Problem description — Look through the listing below, and wherever a line has the string "data", copy it.
━━━━━━━━━━━━━━━━━━━━━━━━━━━━━━
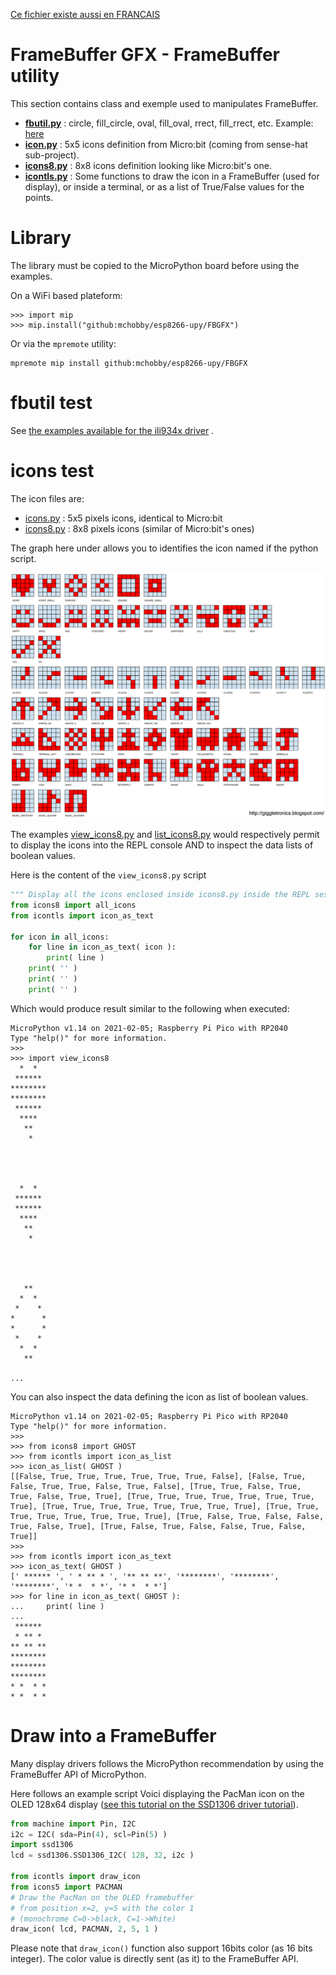 [Ce fichier existe aussi en FRANCAIS](readme.md)

# FrameBuffer GFX - FrameBuffer utility
This section contains class and exemple used to manipulates FrameBuffer.

* __[fbutil.py](lib/fbutil.py)__ :  circle, fill_circle, oval, fill_oval, rrect, fill_rrect, etc. Example: [here](https://github.com/mchobby/esp8266-upy/tree/master/ili934x/examples/fbutil)
* __[icon.py](lib/icon.py)__ :  5x5 icons definition from Micro:bit (coming from sense-hat sub-project).
* __[icons8.py](lib/icons8.py)__ :  8x8 icons definition looking like Micro:bit's one.
* __[icontls.py](lib/icontls.py)__ : Some functions to draw the icon in a FrameBuffer (used for display), or inside a terminal, or as a list of True/False values for the points.

# Library

The library must be copied to the MicroPython board before using the examples.

On a WiFi based plateform:
```
>>> import mip
>>> mip.install("github:mchobby/esp8266-upy/FBGFX")
```

Or via the `mpremote` utility:
```
mpremote mip install github:mchobby/esp8266-upy/FBGFX
```


# fbutil test

See [the examples available for the ili934x driver](https://github.com/mchobby/esp8266-upy/tree/master/ili934x/examples/fbutil) .

# icons test

The icon files are:
* [icons.py](lib/icons.py) : 5x5 pixels icons, identical to Micro:bit
* [icons8.py](lib/icons8.py) : 8x8 pixels icons (similar of Micro:bit's ones)


The graph here under allows you to identifies the icon named if the python script.

![Icones names](docs/_static/microbit-images.png)


The examples [view_icons8.py](examples/view_icons8.py) and [list_icons8.py](examples/list_icons8.py) would respectively permit to display the icons into the REPL console AND to inspect the data lists of boolean values.


Here is the content of the `view_icons8.py` script

``` python
""" Display all the icons enclosed inside icons8.py inside the REPL session """
from icons8 import all_icons
from icontls import icon_as_text

for icon in all_icons:
	for line in icon_as_text( icon ):
		print( line )
	print( '' )
	print( '' )
	print( '' )
```

Which would produce result similar to the following when executed:

```
MicroPython v1.14 on 2021-02-05; Raspberry Pi Pico with RP2040
Type "help()" for more information.
>>>
>>> import view_icons8
  *  *  
 ******
********
********
 ******
  ****  
   **   
    *   




  *  *  
 ******
 ******
  ****  
   **   
    *   




   **   
  *  *  
 *    *
*      *
*      *
 *    *
  *  *  
   **   

...
```

You can also inspect the data defining the icon as list of boolean values.

```
MicroPython v1.14 on 2021-02-05; Raspberry Pi Pico with RP2040
Type "help()" for more information.
>>>
>>> from icons8 import GHOST
>>> from icontls import icon_as_list
>>> icon_as_list( GHOST )
[[False, True, True, True, True, True, True, False], [False, True, False, True, True, False, True, False], [True, True, False, True, True, False, True, True], [True, True, True, True, True, True, True, True], [True, True, True, True, True, True, True, True], [True, True, True, True, True, True, True, True], [True, False, True, False, False, True, False, True], [True, False, True, False, False, True, False, True]]
>>>
>>> from icontls import icon_as_text
>>> icon_as_text( GHOST )
[' ****** ', ' * ** * ', '** ** **', '********', '********', '********', '* *  * *', '* *  * *']
>>> for line in icon_as_text( GHOST ):
...     print( line )
...
 ******
 * ** *
** ** **
********
********
********
* *  * *
* *  * *
```

# Draw into a FrameBuffer

Many display drivers follows the MicroPython recommendation by using the FrameBuffer API of MicroPython.


Here follows an example script Voici displaying the PacMan icon on the OLED 128x64 display ([see this tutorial on the SSD1306 driver tutorial](https://github.com/mchobby/esp8266-upy/tree/master/oled-ssd1306#code-de-test)).

``` python
from machine import Pin, I2C
i2c = I2C( sda=Pin(4), scl=Pin(5) )
import ssd1306
lcd = ssd1306.SSD1306_I2C( 128, 32, i2c )

from icontls import draw_icon
from icons5 import PACMAN
# Draw the PacMan on the OLED framebuffer
# from position x=2, y=5 with the color 1
# (monochrome C=0->black, C=1->White)
draw_icon( lcd, PACMAN, 2, 5, 1 )
```


Please note that `draw_icon()` function also support 16bits color (as 16 bits integer). The color value is directly sent (as it) to the FrameBuffer API.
━━━━━━━━━━━━━━━━━━━━━━━━━━━━━━
Response to this exercise —
The examples [view_icons8.py](examples/view_icons8.py) and [list_icons8.py](examples/list_icons8.py) would respectively permit to display the icons into the REPL console AND to inspect the data lists of boolean values.
You can also inspect the data defining the icon as list of boolean values.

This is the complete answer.